One of the many things she’s good at, as Music Day proves, is making things happen: she’s a doer, someone who enjoys organizing and turning ideas into reality. While she can appreciate research, she says she enjoys being hands-on and proactive; it’s one of the reasons she spent the past summer interning with Congressman Richard Hanna of New York, where she sat in on briefings, wrote letters to constituents, and gave tours of Congressional offices.

And in the Venn Diagram circle of things she might get paid for? She’s still not sure, and though she’s in no rush to figure it out — “I definitely came [to college] to figure out what I wanted to do,” she said — she’d love to perhaps work in some capacity with nonprofit arts centers, like she does volunteering back home in Virginia Beach with the Virginia Arts Festival.

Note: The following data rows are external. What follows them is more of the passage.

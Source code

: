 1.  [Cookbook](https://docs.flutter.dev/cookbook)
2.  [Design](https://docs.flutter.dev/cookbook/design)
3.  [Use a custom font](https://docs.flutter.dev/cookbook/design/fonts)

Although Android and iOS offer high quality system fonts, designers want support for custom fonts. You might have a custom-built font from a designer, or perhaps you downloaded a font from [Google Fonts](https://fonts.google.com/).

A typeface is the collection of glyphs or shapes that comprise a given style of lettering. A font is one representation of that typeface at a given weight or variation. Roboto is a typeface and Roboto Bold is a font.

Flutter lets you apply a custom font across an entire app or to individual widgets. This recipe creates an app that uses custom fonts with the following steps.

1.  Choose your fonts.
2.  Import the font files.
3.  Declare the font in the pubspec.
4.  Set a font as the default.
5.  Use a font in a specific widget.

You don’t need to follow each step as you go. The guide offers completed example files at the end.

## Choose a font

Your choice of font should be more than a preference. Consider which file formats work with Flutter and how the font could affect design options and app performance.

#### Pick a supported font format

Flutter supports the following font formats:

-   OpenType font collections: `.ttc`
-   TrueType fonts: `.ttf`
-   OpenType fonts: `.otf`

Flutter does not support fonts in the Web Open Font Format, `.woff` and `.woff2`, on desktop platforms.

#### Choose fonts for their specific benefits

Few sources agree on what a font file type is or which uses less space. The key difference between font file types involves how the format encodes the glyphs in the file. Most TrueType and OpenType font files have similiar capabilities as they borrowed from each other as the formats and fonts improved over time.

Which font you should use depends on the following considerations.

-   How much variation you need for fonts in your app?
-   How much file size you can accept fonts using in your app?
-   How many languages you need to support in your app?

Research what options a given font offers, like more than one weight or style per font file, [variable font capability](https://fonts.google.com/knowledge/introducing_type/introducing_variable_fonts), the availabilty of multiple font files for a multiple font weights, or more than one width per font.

“She is slowly figuring out who she is and this started by changing her major to chemistry and neuroscience from engineering,” Yee said. “That said, she has so many interests and talents that I think she feels a little overwhelmed by all of the choices. That's a good problem to have, I think.”

Barritt’s exploratory approach to life is in large part due to the loss of her mother to cancer during the summer before her senior year of high school. Because of it, she said she matured quickly, and it taught her what’s important, with family as her highest priority.

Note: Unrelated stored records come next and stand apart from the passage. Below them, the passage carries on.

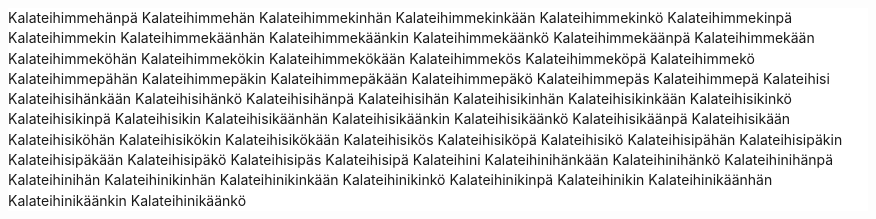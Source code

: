 Kalateihimmehänpä
Kalateihimmehän
Kalateihimmekinhän
Kalateihimmekinkään
Kalateihimmekinkö
Kalateihimmekinpä
Kalateihimmekin
Kalateihimmekäänhän
Kalateihimmekäänkin
Kalateihimmekäänkö
Kalateihimmekäänpä
Kalateihimmekään
Kalateihimmeköhän
Kalateihimmekökin
Kalateihimmekökään
Kalateihimmekös
Kalateihimmeköpä
Kalateihimmekö
Kalateihimmepähän
Kalateihimmepäkin
Kalateihimmepäkään
Kalateihimmepäkö
Kalateihimmepäs
Kalateihimmepä
Kalateihisi
Kalateihisihänkään
Kalateihisihänkö
Kalateihisihänpä
Kalateihisihän
Kalateihisikinhän
Kalateihisikinkään
Kalateihisikinkö
Kalateihisikinpä
Kalateihisikin
Kalateihisikäänhän
Kalateihisikäänkin
Kalateihisikäänkö
Kalateihisikäänpä
Kalateihisikään
Kalateihisiköhän
Kalateihisikökin
Kalateihisikökään
Kalateihisikös
Kalateihisiköpä
Kalateihisikö
Kalateihisipähän
Kalateihisipäkin
Kalateihisipäkään
Kalateihisipäkö
Kalateihisipäs
Kalateihisipä
Kalateihini
Kalateihinihänkään
Kalateihinihänkö
Kalateihinihänpä
Kalateihinihän
Kalateihinikinhän
Kalateihinikinkään
Kalateihinikinkö
Kalateihinikinpä
Kalateihinikin
Kalateihinikäänhän
Kalateihinikäänkin
Kalateihinikäänkö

“It's definitely turned me into the person that I am,” she said. “It kind of plays into like, life's short, and so I'm doing the things that I want to do.”

But Barritt isn’t going it alone. She credits the Honors College and its staff with encouraging her to freely explore any and all opportunities that may interest her during her time at Virginia Tech.

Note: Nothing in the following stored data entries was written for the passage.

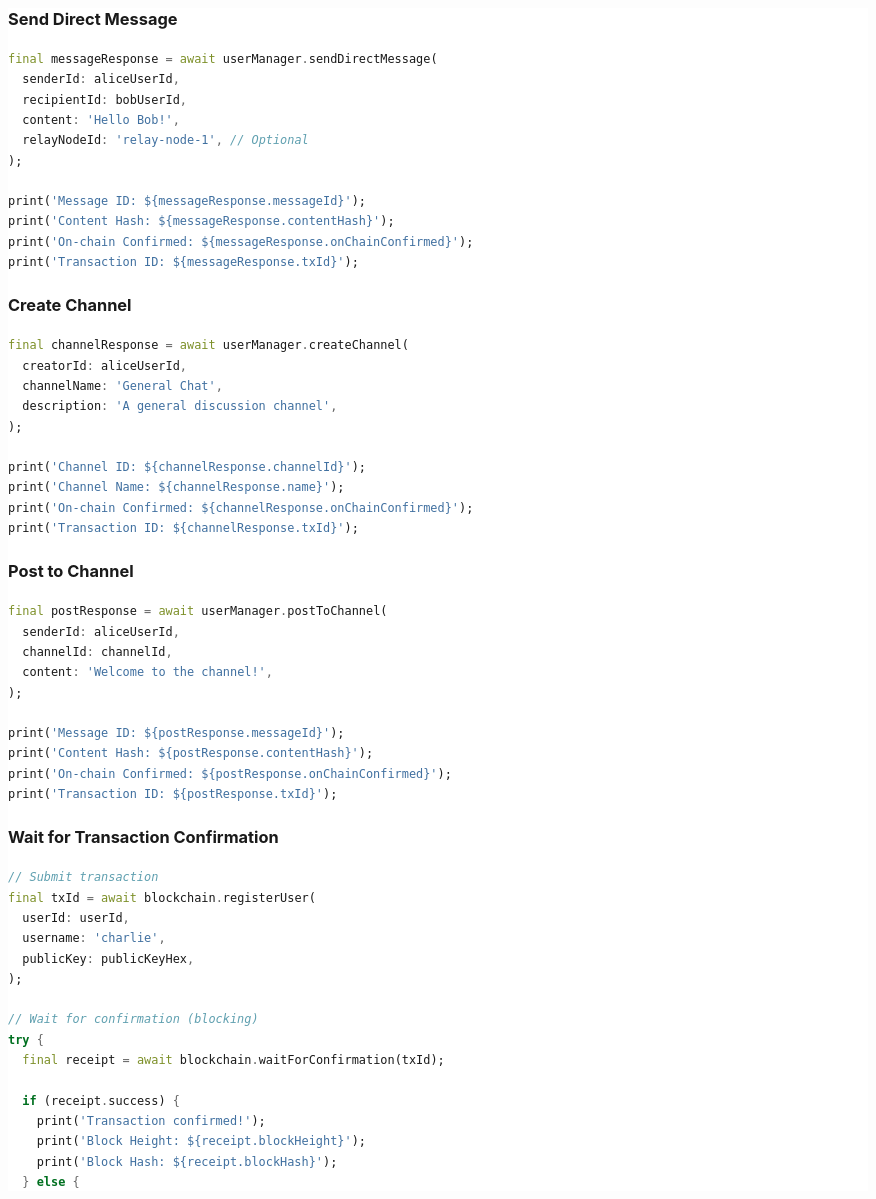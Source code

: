 ### Send Direct Message

```dart
final messageResponse = await userManager.sendDirectMessage(
  senderId: aliceUserId,
  recipientId: bobUserId,
  content: 'Hello Bob!',
  relayNodeId: 'relay-node-1', // Optional
);

print('Message ID: ${messageResponse.messageId}');
print('Content Hash: ${messageResponse.contentHash}');
print('On-chain Confirmed: ${messageResponse.onChainConfirmed}');
print('Transaction ID: ${messageResponse.txId}');
```

### Create Channel

```dart
final channelResponse = await userManager.createChannel(
  creatorId: aliceUserId,
  channelName: 'General Chat',
  description: 'A general discussion channel',
);

print('Channel ID: ${channelResponse.channelId}');
print('Channel Name: ${channelResponse.name}');
print('On-chain Confirmed: ${channelResponse.onChainConfirmed}');
print('Transaction ID: ${channelResponse.txId}');
```

### Post to Channel

```dart
final postResponse = await userManager.postToChannel(
  senderId: aliceUserId,
  channelId: channelId,
  content: 'Welcome to the channel!',
);

print('Message ID: ${postResponse.messageId}');
print('Content Hash: ${postResponse.contentHash}');
print('On-chain Confirmed: ${postResponse.onChainConfirmed}');
print('Transaction ID: ${postResponse.txId}');
```

### Wait for Transaction Confirmation

```dart
// Submit transaction
final txId = await blockchain.registerUser(
  userId: userId,
  username: 'charlie',
  publicKey: publicKeyHex,
);

// Wait for confirmation (blocking)
try {
  final receipt = await blockchain.waitForConfirmation(txId);
  
  if (receipt.success) {
    print('Transaction confirmed!');
    print('Block Height: ${receipt.blockHeight}');
    print('Block Hash: ${receipt.blockHash}');
  } else {
```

“You’re witnessing me, Emily Barritt, high school valedictorian, and an academic leader, with no sense of who I am,” Emily said in a speech she gave at the 2016 Honors College Convocation. “Am I chemist, a neuroscientist, a misguided musician, policy junkie, a wanna-be Olympic archer? I don't know, but Tech’s Honors college is allowing me the opportunity to figure it out.

“The Honors College is allowing me to realize who I am,” she said.

But Barritt deserves more credit than she may let on: according to Kaufman, she’s the type of student to continually seek out guidance on her own.

“I believe Emily has maturity and self-awareness beyond what is typical for undergraduate students,” Kaufman said. “She has a drive to achieve, but she also has patience and humbleness. Those qualities are evident in the time she invests in learning from mentors, including both faculty and peers.”

Barritt still has her sophomore, junior, and senior years to go, but with all she’s accomplished so far, those who know her best are certain she has plenty to look forward to in the years to come.

“I can't predict her future,” Yee said, “but I don't think there's anything that she can't do.”